Pending sales in the 13-county Twin Cities metropolitan area were up in June 2011 an astonishing 48.1 percent over the June 2010 post-tax credit slump. The 4,492 signed contracts exceeded levels seen during any month in 2007, 2008, and 2010 except April. This dramatic increase is attributed to a sharp drop in 2010 post-tax credit sales combined with a steady increase in 2011 pending sales driven by soaring affordability.
Sellers introduced 6,942 new properties to the market, which was a 5.5 percent decrease from the year prior. Inventory levels were down 15.9 percent to 24,873 units—the lowest June inventory count since 2005 and a far cry from the 36,113 active listings seen in June 2007. Although the overall median sales price dropped 9.3% to $165,000, the year-over-year price declines are shrinking.
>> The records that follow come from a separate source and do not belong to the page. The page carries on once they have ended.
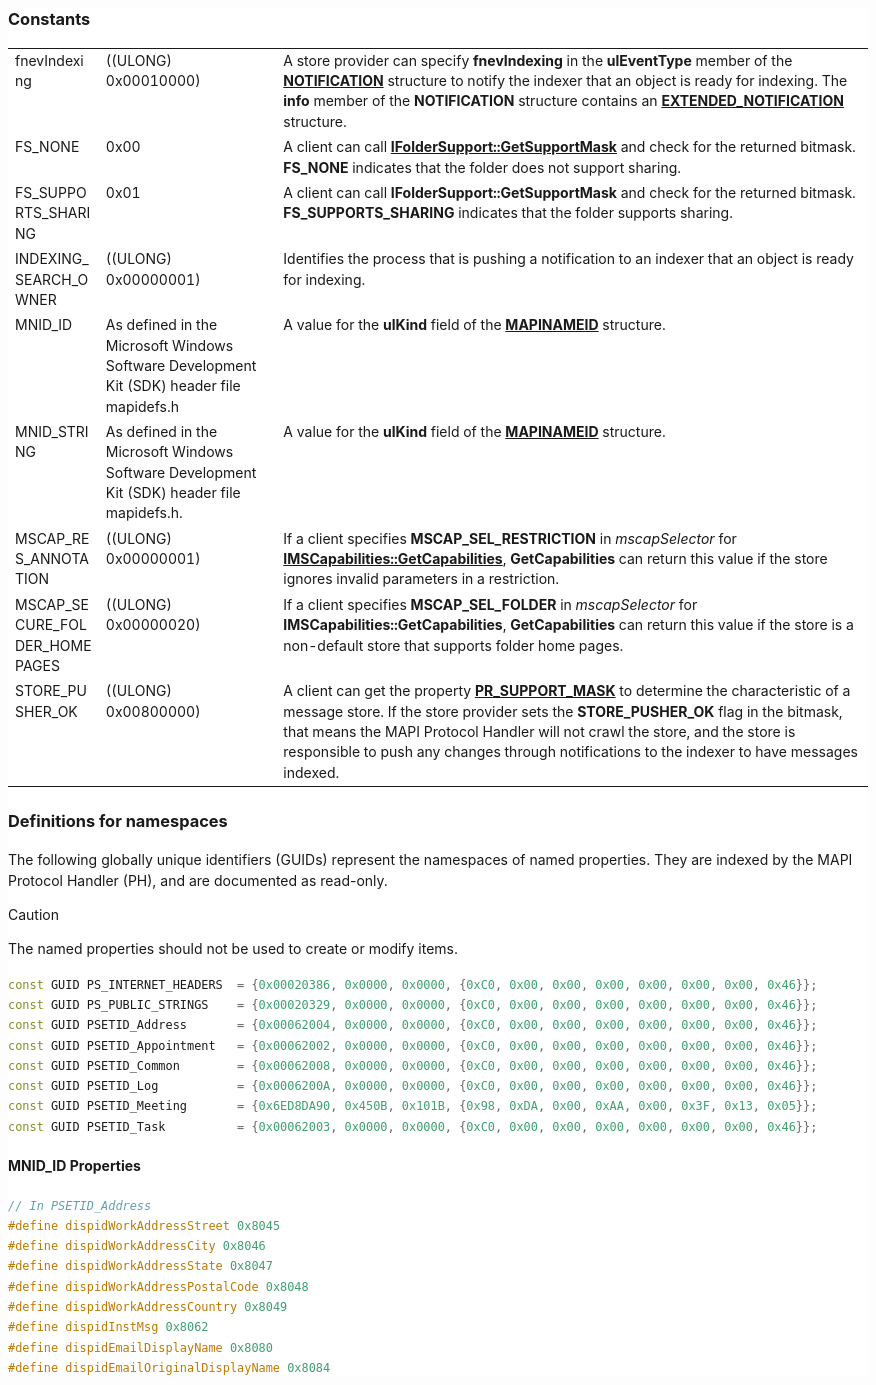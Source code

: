### Constants

||||
|:-----|:-----|:-----|
|fnevIndexing  <br/> |((ULONG) 0x00010000)  <br/> |A store provider can specify **fnevIndexing** in the **ulEventType** member of the **[NOTIFICATION](notification.md)** structure to notify the indexer that an object is ready for indexing. The **info** member of the **NOTIFICATION** structure contains an **[EXTENDED_NOTIFICATION](extended_notification.md)** structure.  <br/> |
|FS_NONE  <br/> |0x00  <br/> |A client can call **[IFolderSupport::GetSupportMask](ifoldersupport-getsupportmask.md)** and check for the returned bitmask. **FS_NONE** indicates that the folder does not support sharing.  <br/> |
|FS_SUPPORTS_SHARING  <br/> |0x01  <br/> |A client can call **IFolderSupport::GetSupportMask** and check for the returned bitmask. **FS_SUPPORTS_SHARING** indicates that the folder supports sharing.  <br/> |
|INDEXING_SEARCH_OWNER  <br/> |((ULONG) 0x00000001)  <br/> |Identifies the process that is pushing a notification to an indexer that an object is ready for indexing.  <br/> |
|MNID_ID  <br/> |As defined in the Microsoft Windows Software Development Kit (SDK) header file mapidefs.h  <br/> |A value for the **ulKind** field of the **[MAPINAMEID](mapinameid.md)** structure.  <br/> |
|MNID_STRING  <br/> |As defined in the Microsoft Windows Software Development Kit (SDK) header file mapidefs.h.  <br/> |A value for the **ulKind** field of the **[MAPINAMEID](mapinameid.md)** structure.  <br/> |
|MSCAP_RES_ANNOTATION  <br/> |((ULONG) 0x00000001)  <br/> |If a client specifies **MSCAP_SEL_RESTRICTION** in  *mscapSelector*  for **[IMSCapabilities::GetCapabilities](imscapabilities-getcapabilities.md)**, **GetCapabilities** can return this value if the store ignores invalid parameters in a restriction.  <br/> |
|MSCAP_SECURE_FOLDER_HOMEPAGES  <br/> |((ULONG) 0x00000020)  <br/> |If a client specifies **MSCAP_SEL_FOLDER** in  *mscapSelector*  for **IMSCapabilities::GetCapabilities**, **GetCapabilities** can return this value if the store is a non-default store that supports folder home pages.  <br/> |
|STORE_PUSHER_OK  <br/> |((ULONG) 0x00800000)  <br/> |A client can get the property **[PR_SUPPORT_MASK](pidtagstoresupportmask-canonical-property.md)** to determine the characteristic of a message store. If the store provider sets the **STORE_PUSHER_OK** flag in the bitmask, that means the MAPI Protocol Handler will not crawl the store, and the store is responsible to push any changes through notifications to the indexer to have messages indexed.  <br/> |
   
### Definitions for namespaces

The following globally unique identifiers (GUIDs) represent the namespaces of named properties. They are indexed by the MAPI Protocol Handler (PH), and are documented as read-only.
  
> [!CAUTION]
> The named properties should not be used to create or modify items. 
  
```cpp
const GUID PS_INTERNET_HEADERS  = {0x00020386, 0x0000, 0x0000, {0xC0, 0x00, 0x00, 0x00, 0x00, 0x00, 0x00, 0x46}}; 
const GUID PS_PUBLIC_STRINGS    = {0x00020329, 0x0000, 0x0000, {0xC0, 0x00, 0x00, 0x00, 0x00, 0x00, 0x00, 0x46}}; 
const GUID PSETID_Address       = {0x00062004, 0x0000, 0x0000, {0xC0, 0x00, 0x00, 0x00, 0x00, 0x00, 0x00, 0x46}}; 
const GUID PSETID_Appointment   = {0x00062002, 0x0000, 0x0000, {0xC0, 0x00, 0x00, 0x00, 0x00, 0x00, 0x00, 0x46}}; 
const GUID PSETID_Common        = {0x00062008, 0x0000, 0x0000, {0xC0, 0x00, 0x00, 0x00, 0x00, 0x00, 0x00, 0x46}}; 
const GUID PSETID_Log           = {0x0006200A, 0x0000, 0x0000, {0xC0, 0x00, 0x00, 0x00, 0x00, 0x00, 0x00, 0x46}}; 
const GUID PSETID_Meeting       = {0x6ED8DA90, 0x450B, 0x101B, {0x98, 0xDA, 0x00, 0xAA, 0x00, 0x3F, 0x13, 0x05}}; 
const GUID PSETID_Task          = {0x00062003, 0x0000, 0x0000, {0xC0, 0x00, 0x00, 0x00, 0x00, 0x00, 0x00, 0x46}}; 
```

#### MNID_ID Properties
  
```cpp
// In PSETID_Address
#define dispidWorkAddressStreet 0x8045
#define dispidWorkAddressCity 0x8046
#define dispidWorkAddressState 0x8047
#define dispidWorkAddressPostalCode 0x8048
#define dispidWorkAddressCountry 0x8049
#define dispidInstMsg 0x8062
#define dispidEmailDisplayName 0x8080
#define dispidEmailOriginalDisplayName 0x8084
```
"Moderate price gains by year's end aren't out of the question," said Brad Fisher, President of the Minneapolis Area Association of REALTORS®. "We are not in a so-called double-dip situation. Today's prices are a return to sustainable recovery after a tax incentive honeymoon."
The number of foreclosure sales increased by 18.8 percent to comprise 29.1 percent of all sales; while traditional sales decreased 18.6 percent and now comprise 61.8 percent of all sales.
Distressed sales—those comprising both foreclosures and short sales—accounted for 38.2 percent of all sales, the lowest level since June 2010. Also, only 29.1 percent of new listings were distressed, the lowest level since May 2010. Excluding March and April of 2010, that 29.1 percent is the smallest share of distressed homes entering the market since June 2008.
The fact that relatively more homes in financial distress are selling off the market than are entering the market is good news.
Median prices for traditionally sold homes were down 6.8 percent to $202,000; foreclosure prices were down 12.8 percent to $106,000; short sale prices were down 15.9 percent to $130,000. On average, it now takes 140 days for a home to sell and sellers can expect to receive 91.4 percent of their asking price. Absorption rates posted their first decrease in a year, improving to 7.9 months of supply.